ASSIGNMENT:
From the first line of the listing below to the line with "the expressions $e_i$.", print each line exactly, and nothing more. Leave out the pictures.

ENTRIES SHOWN:
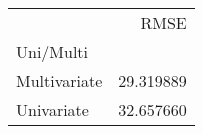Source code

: \begin{tabular}{lr}
 & RMSE \\
Uni/Multi &  \\
Multivariate & 29.319889 \\
Univariate & 32.657660 \\
\end{tabular}

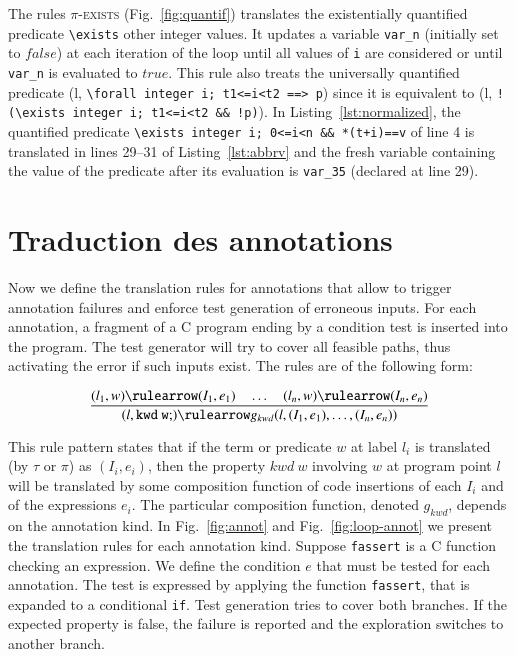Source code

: The rules \textsc{$\pi$-exists}
(Fig.~\ref{fig:quantif}) translates the existentially
quantified predicate \lstinline|\exists| other integer values.
It updates
a variable \lstinline|var_n| (initially set to $false$) at each iteration of the
loop until all values of \lstinline|i| are considered or  
until \lstinline|var_n| is evaluated to $true$.
This rule also treats the universally quantified predicate
(l, \lstinline{\forall integer i; t1<=i<t2 ==> p}) since it
is equivalent to 
(l, \lstinline{! (\exists integer i; t1<=i<t2 && !p)}).
In Listing~\ref{lst:normalized}, the quantified predicate
\lstinline{\exists integer i; 0<=i<n && *(t+i)==v} of 
line 4 is translated in lines 29--31 of Listing~\ref{lst:abbrv}
and the fresh variable containing the value of the predicate after its
evaluation is \lstinline|var_35| (declared at line 29).


\section{Traduction des annotations \acsl}
\label{sec:annot}

Now we  define the translation rules for annotations that allow to trigger 
annotation failures and 
enforce 
test generation of erroneous inputs. For each annotation, a fragment of a C
program ending by a condition test is inserted into the program. The test
generator will try to cover all feasible paths, thus activating the error if
such inputs exist. The rules are of the following form:

\vspace{-4mm}
\[
\dfrac
    {(l_1, w) \rulearrow (I_1, e_1) \quad \ldots \quad
      (l_n, w) \rulearrow (I_n, e_n)}
    {(l, \mathtt{kwd\ w;}) \rulearrow
      g_{kwd} (l, (I_1, e_1), \ldots, (I_n, e_n))}
\]
\vspace{-4mm}



This rule pattern states that if the term or predicate $w$ at label $l_i$
is translated (by $\tau$ or $\pi$) as
$(I_i, e_i)$, then the property $kwd\ w$ involving $w$ at
program point $l$ will be translated by some composition 
function of code insertions of each
$I_i$ and of the expressions $e_i$. 
The particular composition function, denoted $g_{kwd}$, depends on
the annotation kind.
In Fig.~\ref{fig:annot} and Fig.~\ref{fig:loop-annot} we present the
translation rules for each annotation kind. Suppose \lstinline|fassert| is a C
function checking an expression. We define the condition $e$ that
must be tested for each annotation. The test is expressed by applying the
function \lstinline|fassert|, that is expanded to a conditional \lstinline|if|.
Test generation tries to cover both branches. If the expected property is
false, the failure is reported and the
exploration switches to another branch.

SOLVED PROBLEM:
Source code

: \begin{tabular}{lr}
 & RMSE \\
Uni/Multi &  \\
Multivariate & 29.319889 \\
Univariate & 32.657660 \\
\end{tabular}

Source code

: The rules \textsc{$\pi$-exists}
(Fig.~\ref{fig:quantif}) translates the existentially
quantified predicate \lstinline|\exists| other integer values.
It updates
a variable \lstinline|var_n| (initially set to $false$) at each iteration of the
loop until all values of \lstinline|i| are considered or  
until \lstinline|var_n| is evaluated to $true$.
This rule also treats the universally quantified predicate
(l, \lstinline{\forall integer i; t1<=i<t2 ==> p}) since it
is equivalent to 
(l, \lstinline{! (\exists integer i; t1<=i<t2 && !p)}).
In Listing~\ref{lst:normalized}, the quantified predicate
\lstinline{\exists integer i; 0<=i<n && *(t+i)==v} of 
line 4 is translated in lines 29--31 of Listing~\ref{lst:abbrv}
and the fresh variable containing the value of the predicate after its
evaluation is \lstinline|var_35| (declared at line 29).


\section{Traduction des annotations \acsl}
\label{sec:annot}

Now we  define the translation rules for annotations that allow to trigger 
annotation failures and 
enforce 
test generation of erroneous inputs. For each annotation, a fragment of a C
program ending by a condition test is inserted into the program. The test
generator will try to cover all feasible paths, thus activating the error if
such inputs exist. The rules are of the following form:

\vspace{-4mm}
\[
\dfrac
    {(l_1, w) \rulearrow (I_1, e_1) \quad \ldots \quad
      (l_n, w) \rulearrow (I_n, e_n)}
    {(l, \mathtt{kwd\ w;}) \rulearrow
      g_{kwd} (l, (I_1, e_1), \ldots, (I_n, e_n))}
\]
\vspace{-4mm}



This rule pattern states that if the term or predicate $w$ at label $l_i$
is translated (by $\tau$ or $\pi$) as
$(I_i, e_i)$, then the property $kwd\ w$ involving $w$ at
program point $l$ will be translated by some composition 
function of code insertions of each
$I_i$ and of the expressions $e_i$. 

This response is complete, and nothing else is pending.